WHAT NEEDS TO BE DONE -
Search the material below for the string "activate" and extract each line that has it.

** EXTRACTED MATERIAL follows **

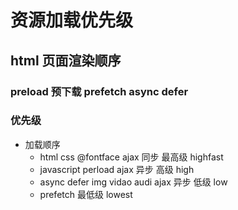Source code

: # 资源加载优先级

## html 页面渲染顺序

### preload 预下载 prefetch async defer

### 优先级

- 加载顺序
  - html css @fontface ajax 同步 最高级 highfast
  - javascript perload ajax 异步 高级 high
  - async defer img vidao audi ajax 异步 低级 low
  - prefetch 最低级 lowest
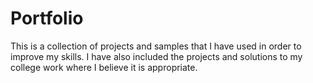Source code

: # Portfolio

This is a collection of projects and samples that I have used in order to improve my skills.
I have also included the projects and solutions to my college work where I believe it is appropriate.

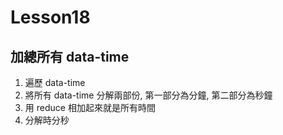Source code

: # Lesson18
## 加總所有 data-time 
1. 遍歷 data-time
2. 將所有 data-time 分解兩部份, 第一部分為分鐘, 第二部分為秒鐘
3. 用 reduce 相加起來就是所有時間
4. 分解時分秒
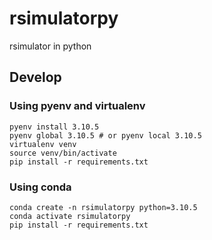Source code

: # rsimulatorpy

rsimulator in python

## Develop

### Using pyenv and virtualenv

    pyenv install 3.10.5
    pyenv global 3.10.5 # or pyenv local 3.10.5
    virtualenv venv
    source venv/bin/activate
    pip install -r requirements.txt

### Using conda

    conda create -n rsimulatorpy python=3.10.5
    conda activate rsimulatorpy
    pip install -r requirements.txt
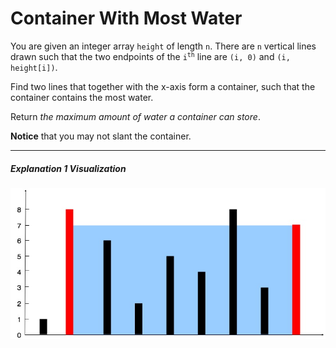 # Container With Most Water

You are given an integer array `height` of length `n`. There are `n` vertical lines drawn such that the two endpoints of the <code>i<sup>th</sup></code> line are `(i, 0)` and `(i, height[i])`.

Find two lines that together with the x-axis form a container, such that the container contains the most water.

Return _the maximum amount of water a container can store_.

**Notice** that you may not slant the container.

---

##### Explanation 1 Visualization

![Explanation 1 Visualization](question_11.jpg "Explanation 1 Visualization")
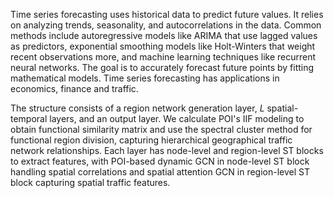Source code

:Time series forecasting uses historical data to predict future values. It relies on analyzing trends, seasonality, and autocorrelations in the data. Common methods include autoregressive models like ARIMA that use lagged values as predictors, exponential smoothing models like Holt-Winters that weight recent observations more, and machine learning techniques like recurrent neural networks. The goal is to accurately forecast future points by fitting mathematical models. Time series forecasting has applications in economics, finance and traffic.

The structure consists of a region network generation layer, $L$ spatial-temporal layers, and an output layer. We calculate POI's IIF modeling to obtain functional similarity matrix and use the spectral cluster method for functional region division, capturing hierarchical geographical traffic network relationships. Each layer has node-level and region-level ST blocks to extract features, with POI-based dynamic GCN in node-level ST block handling spatial correlations and spatial attention GCN in region-level ST block capturing spatial traffic features.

** End of EXTRACTED MATERIAL **

SOLVED PROBLEM -
    source venv/bin/activate
    conda activate rsimulatorpy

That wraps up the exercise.